The company's separate $875,000, three-year contract in Baltimore County will expire July 1. County Superintendent Dallas Dance came under scrutiny for taking a part-time job with SUPES after that contract was approved.
Though Dance was a consultant under the $20 million contract being probed in Chicago, Baltimore County officials say they are not aware of any federal investigation into the county's contract with SUPES or into his work for the company.
"No, there is no investigation into our contract with SUPES, which expires this school year," Dance said in an email.
The Chicago Tribune reported recently that the U.S. attorney there has spent the past year investigating SUPES and its connection to Chicago schools CEO Barbara Byrd-Bennett, who worked for the company. The Chicago school system issued a statement, meanwhile, saying federal authorities had subpoenaed employees and taken documents.
Byrd-Bennett worked as a coach for SUPES before taking the job as the school system's CEO, according to Catalyst Chicago, an education news organization in Chicago, which first reported the connection two years ago. After becoming schools CEO, she got the school board to approve the $20 million SUPES contract.
On Friday, the school system said Byrd-Bennett is taking a leave of absence pending the completion of the investigation.
Catalyst Chicago also found through public information requests that Dance was one of more than two dozen school officials nationwide who began coaching principals under the $20 million contract.
In December 2012, six months after Dance was hired by the Baltimore County school board, it approved a no-bid contract with SUPES to train principals over three years. In August 2013, Dance took the $15,000 part-time job with SUPES but failed to inform the school board, despite a requirement in his contract that he do so.
Dance said in December 2013 that he was donating the money to a nonprofit foundation that would use it to benefit schoolchildren in the county.
But shortly after a Baltimore Sun report, he gave up the job in Chicago. Last June, the school board's ethics panel found he had broken the rules.
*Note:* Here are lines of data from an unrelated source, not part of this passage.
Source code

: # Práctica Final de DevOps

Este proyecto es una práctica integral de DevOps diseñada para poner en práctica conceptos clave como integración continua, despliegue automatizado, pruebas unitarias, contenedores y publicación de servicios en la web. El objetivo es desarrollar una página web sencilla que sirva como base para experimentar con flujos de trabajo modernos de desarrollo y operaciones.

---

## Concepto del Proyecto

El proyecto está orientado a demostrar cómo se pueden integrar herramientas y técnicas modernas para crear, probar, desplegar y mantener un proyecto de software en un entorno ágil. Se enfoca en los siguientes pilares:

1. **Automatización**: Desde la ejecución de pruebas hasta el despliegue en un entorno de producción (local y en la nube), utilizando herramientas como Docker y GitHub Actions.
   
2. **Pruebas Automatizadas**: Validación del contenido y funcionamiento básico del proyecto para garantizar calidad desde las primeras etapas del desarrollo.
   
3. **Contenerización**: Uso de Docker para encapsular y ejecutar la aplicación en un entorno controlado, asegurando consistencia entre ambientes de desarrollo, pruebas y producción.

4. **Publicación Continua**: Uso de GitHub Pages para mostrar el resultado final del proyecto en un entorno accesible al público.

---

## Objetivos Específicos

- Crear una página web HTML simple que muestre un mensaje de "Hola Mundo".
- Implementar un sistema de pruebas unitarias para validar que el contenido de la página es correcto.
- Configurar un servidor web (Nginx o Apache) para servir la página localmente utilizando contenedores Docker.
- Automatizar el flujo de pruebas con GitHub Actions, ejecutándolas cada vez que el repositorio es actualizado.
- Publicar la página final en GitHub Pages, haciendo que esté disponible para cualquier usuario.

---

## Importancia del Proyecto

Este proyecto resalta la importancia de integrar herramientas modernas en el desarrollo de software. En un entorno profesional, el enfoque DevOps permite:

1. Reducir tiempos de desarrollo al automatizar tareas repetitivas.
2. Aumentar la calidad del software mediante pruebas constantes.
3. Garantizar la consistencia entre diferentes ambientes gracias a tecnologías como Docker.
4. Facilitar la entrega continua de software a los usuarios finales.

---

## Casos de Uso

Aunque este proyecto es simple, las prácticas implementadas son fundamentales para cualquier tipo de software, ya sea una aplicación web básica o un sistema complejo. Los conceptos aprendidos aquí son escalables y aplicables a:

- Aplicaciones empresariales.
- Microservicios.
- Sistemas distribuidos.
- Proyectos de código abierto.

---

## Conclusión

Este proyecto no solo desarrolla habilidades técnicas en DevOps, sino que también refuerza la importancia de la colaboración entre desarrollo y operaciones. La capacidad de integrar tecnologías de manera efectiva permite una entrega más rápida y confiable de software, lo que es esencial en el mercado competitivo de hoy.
The school board has declined to release the ethics board report, saying it is a personnel matter.
School board President David Uhlfelder said, "I can't see any reason why the board should take a second look into the issue, as it appears that the situation in Chicago is vastly different."
School board member Lawrence Schmidt, who was president when Dance's consulting job came to light, said he has not been contacted by federal authorities.
The FBI did not respond to a request for comment, and the U.S. attorney's office in Baltimore would not comment on the matter.
When SUPES Academy was asked whether it was being investigated for its work in Baltimore County, the company released the same statement it has issued previously, saying it will cooperate with the federal investigation.